* [EXERCISE INPUTS]:
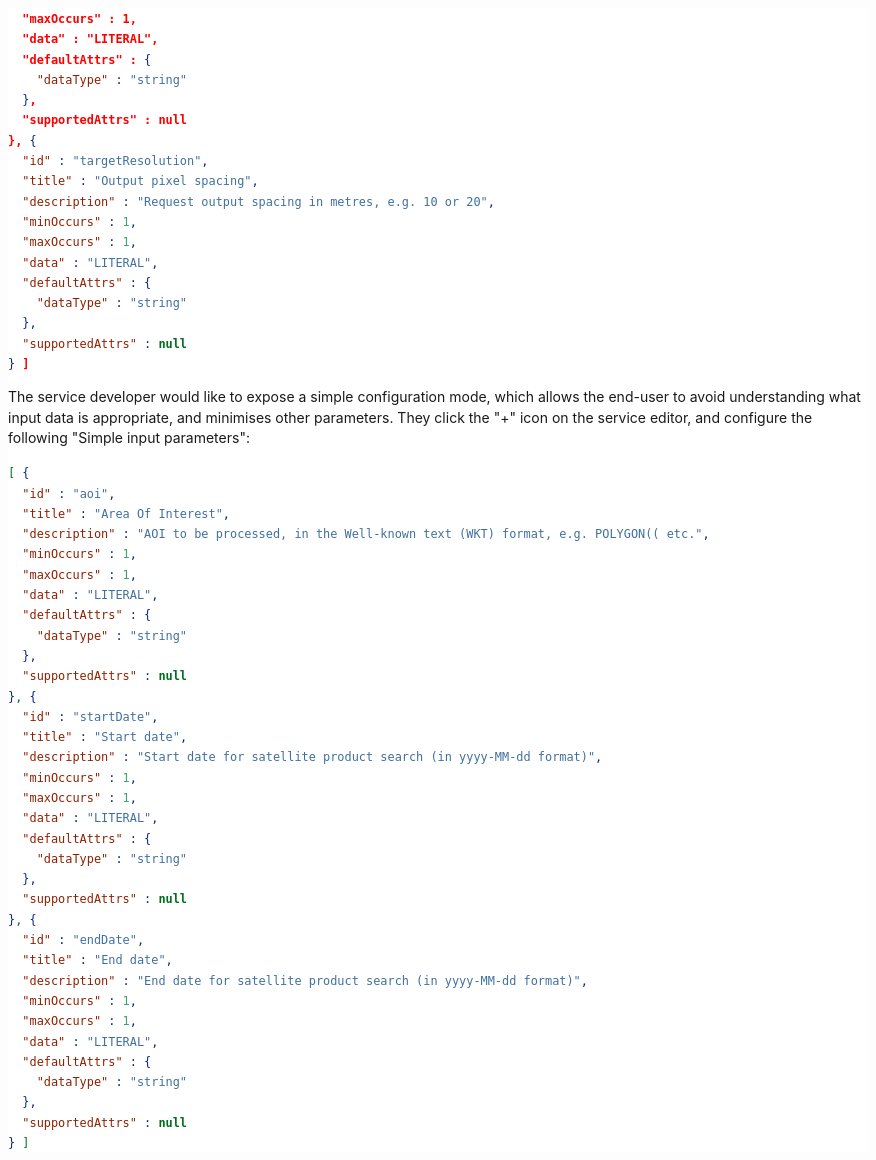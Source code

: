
 ```json
  "maxOccurs" : 1,
  "data" : "LITERAL",
  "defaultAttrs" : {
    "dataType" : "string"
  },
  "supportedAttrs" : null
}, {
  "id" : "targetResolution",
  "title" : "Output pixel spacing",
  "description" : "Request output spacing in metres, e.g. 10 or 20",
  "minOccurs" : 1,
  "maxOccurs" : 1,
  "data" : "LITERAL",
  "defaultAttrs" : {
    "dataType" : "string"
  },
  "supportedAttrs" : null
} ]
```

The service developer would like to expose a simple configuration mode, which
allows the end-user to avoid understanding what input data is appropriate, and
minimises other parameters. They click the "+" icon on the service editor, and
configure the following "Simple input parameters":

```json
[ {
  "id" : "aoi",
  "title" : "Area Of Interest",
  "description" : "AOI to be processed, in the Well-known text (WKT) format, e.g. POLYGON(( etc.",
  "minOccurs" : 1,
  "maxOccurs" : 1,
  "data" : "LITERAL",
  "defaultAttrs" : {
    "dataType" : "string"
  },
  "supportedAttrs" : null
}, {
  "id" : "startDate",
  "title" : "Start date",
  "description" : "Start date for satellite product search (in yyyy-MM-dd format)",
  "minOccurs" : 1,
  "maxOccurs" : 1,
  "data" : "LITERAL",
  "defaultAttrs" : {
    "dataType" : "string"
  },
  "supportedAttrs" : null
}, {
  "id" : "endDate",
  "title" : "End date",
  "description" : "End date for satellite product search (in yyyy-MM-dd format)",
  "minOccurs" : 1,
  "maxOccurs" : 1,
  "data" : "LITERAL",
  "defaultAttrs" : {
    "dataType" : "string"
  },
  "supportedAttrs" : null
} ]
```
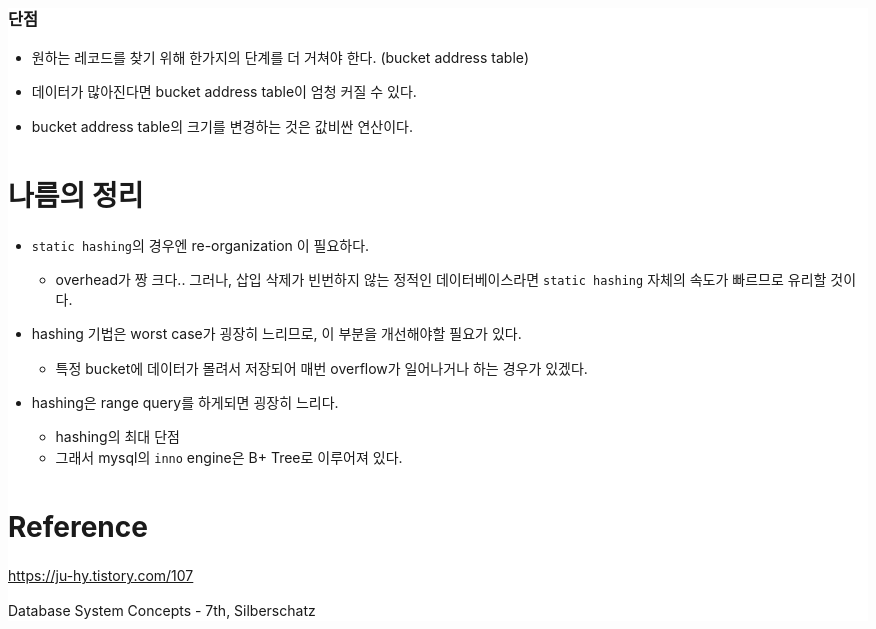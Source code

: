 ### 단점

- 원하는 레코드를 찾기 위해 한가지의 단계를 더 거쳐야 한다. (bucket address table)

- 데이터가 많아진다면 bucket address table이 엄청 커질 수 있다.

- bucket address table의 크기를 변경하는 것은 값비싼 연산이다.

# 나름의 정리

- `static hashing`의 경우엔 re-organization 이 필요하다.

  - overhead가 짱 크다.. 그러나, 삽입 삭제가 빈번하지 않는 정적인 데이터베이스라면 `static hashing` 자체의 속도가 빠르므로 유리할 것이다.

- hashing 기법은 worst case가 굉장히 느리므로, 이 부분을 개선해야할 필요가 있다.

  - 특정 bucket에 데이터가 몰려서 저장되어 매번 overflow가 일어나거나 하는 경우가 있겠다.

- hashing은 range query를 하게되면 굉장히 느리다.

  - hashing의 최대 단점
  - 그래서 mysql의 `inno` engine은 B+ Tree로 이루어져 있다.

# Reference

https://ju-hy.tistory.com/107

Database System Concepts - 7th, Silberschatz
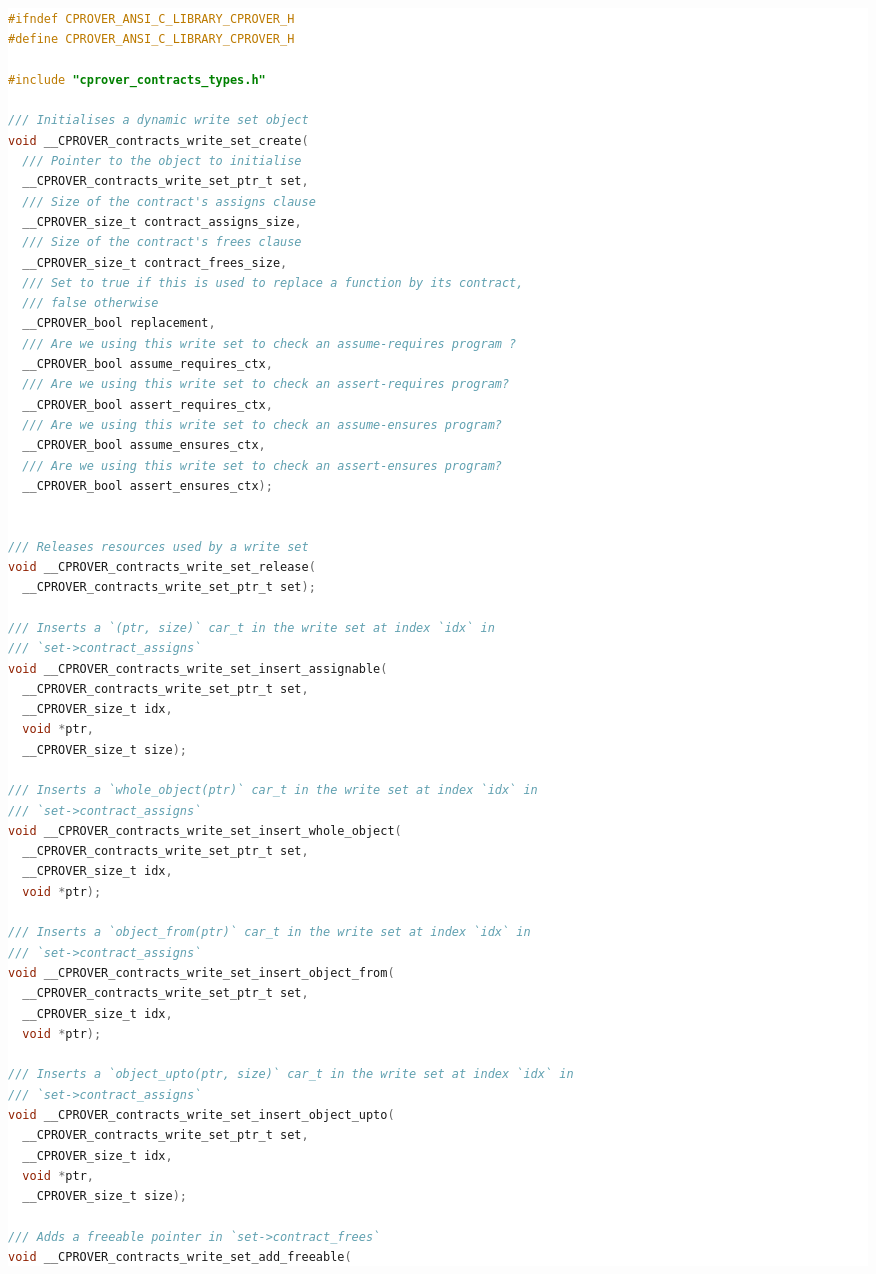 
```c
#ifndef CPROVER_ANSI_C_LIBRARY_CPROVER_H
#define CPROVER_ANSI_C_LIBRARY_CPROVER_H

#include "cprover_contracts_types.h"

/// Initialises a dynamic write set object
void __CPROVER_contracts_write_set_create(
  /// Pointer to the object to initialise
  __CPROVER_contracts_write_set_ptr_t set,
  /// Size of the contract's assigns clause
  __CPROVER_size_t contract_assigns_size,
  /// Size of the contract's frees clause
  __CPROVER_size_t contract_frees_size,
  /// Set to true if this is used to replace a function by its contract,
  /// false otherwise
  __CPROVER_bool replacement,
  /// Are we using this write set to check an assume-requires program ?
  __CPROVER_bool assume_requires_ctx,
  /// Are we using this write set to check an assert-requires program?
  __CPROVER_bool assert_requires_ctx,
  /// Are we using this write set to check an assume-ensures program?
  __CPROVER_bool assume_ensures_ctx,
  /// Are we using this write set to check an assert-ensures program?
  __CPROVER_bool assert_ensures_ctx);


/// Releases resources used by a write set
void __CPROVER_contracts_write_set_release(
  __CPROVER_contracts_write_set_ptr_t set);

/// Inserts a `(ptr, size)` car_t in the write set at index `idx` in
/// `set->contract_assigns`
void __CPROVER_contracts_write_set_insert_assignable(
  __CPROVER_contracts_write_set_ptr_t set,
  __CPROVER_size_t idx,
  void *ptr,
  __CPROVER_size_t size);

/// Inserts a `whole_object(ptr)` car_t in the write set at index `idx` in
/// `set->contract_assigns`
void __CPROVER_contracts_write_set_insert_whole_object(
  __CPROVER_contracts_write_set_ptr_t set,
  __CPROVER_size_t idx,
  void *ptr);

/// Inserts a `object_from(ptr)` car_t in the write set at index `idx` in
/// `set->contract_assigns`
void __CPROVER_contracts_write_set_insert_object_from(
  __CPROVER_contracts_write_set_ptr_t set,
  __CPROVER_size_t idx,
  void *ptr);

/// Inserts a `object_upto(ptr, size)` car_t in the write set at index `idx` in
/// `set->contract_assigns`
void __CPROVER_contracts_write_set_insert_object_upto(
  __CPROVER_contracts_write_set_ptr_t set,
  __CPROVER_size_t idx,
  void *ptr,
  __CPROVER_size_t size);

/// Adds a freeable pointer in `set->contract_frees`
void __CPROVER_contracts_write_set_add_freeable(
```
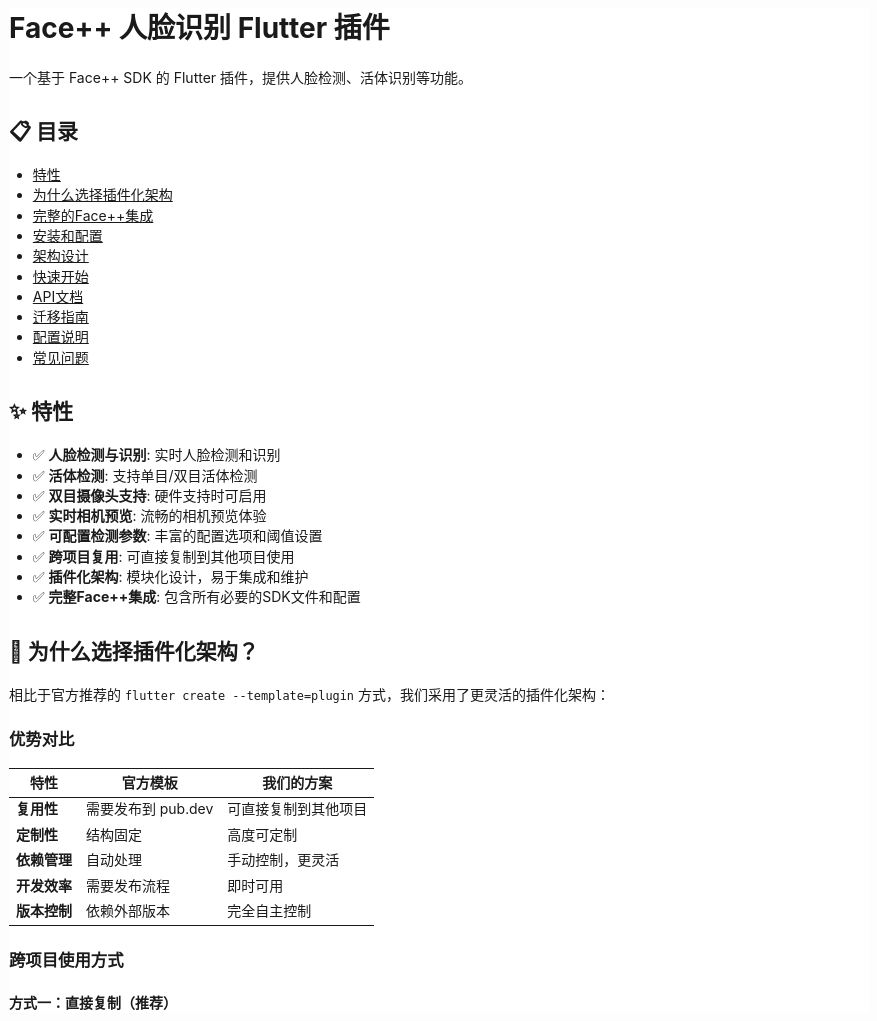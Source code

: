 # Face++ 人脸识别 Flutter 插件

一个基于 Face++ SDK 的 Flutter 插件，提供人脸检测、活体识别等功能。

## 📋 目录

- [特性](#特性)
- [为什么选择插件化架构](#为什么选择插件化架构)
- [完整的Face++集成](#完整的face集成)
- [安装和配置](#安装和配置)
- [架构设计](#架构设计)
- [快速开始](#快速开始)
- [API文档](#api文档)
- [迁移指南](#迁移指南)
- [配置说明](#配置说明)
- [常见问题](#常见问题)

## ✨ 特性

- ✅ **人脸检测与识别**: 实时人脸检测和识别
- ✅ **活体检测**: 支持单目/双目活体检测
- ✅ **双目摄像头支持**: 硬件支持时可启用
- ✅ **实时相机预览**: 流畅的相机预览体验
- ✅ **可配置检测参数**: 丰富的配置选项和阈值设置
- ✅ **跨项目复用**: 可直接复制到其他项目使用
- ✅ **插件化架构**: 模块化设计，易于集成和维护
- ✅ **完整Face++集成**: 包含所有必要的SDK文件和配置

## 🤔 为什么选择插件化架构？

相比于官方推荐的 `flutter create --template=plugin` 方式，我们采用了更灵活的插件化架构：

### 优势对比

| 特性         | 官方模板           | 我们的方案           |
| ------------ | ------------------ | -------------------- |
| **复用性**   | 需要发布到 pub.dev | 可直接复制到其他项目 |
| **定制性**   | 结构固定           | 高度可定制           |
| **依赖管理** | 自动处理           | 手动控制，更灵活     |
| **开发效率** | 需要发布流程       | 即时可用             |
| **版本控制** | 依赖外部版本       | 完全自主控制         |

### 跨项目使用方式

#### 方式一：直接复制（推荐）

* [TASK OBJECTIVE]: Collect each line above holding the string "clause".

* [EXPECTED OUTPUT]:
  /// Size of the contract's assigns clause
  /// Size of the contract's frees clause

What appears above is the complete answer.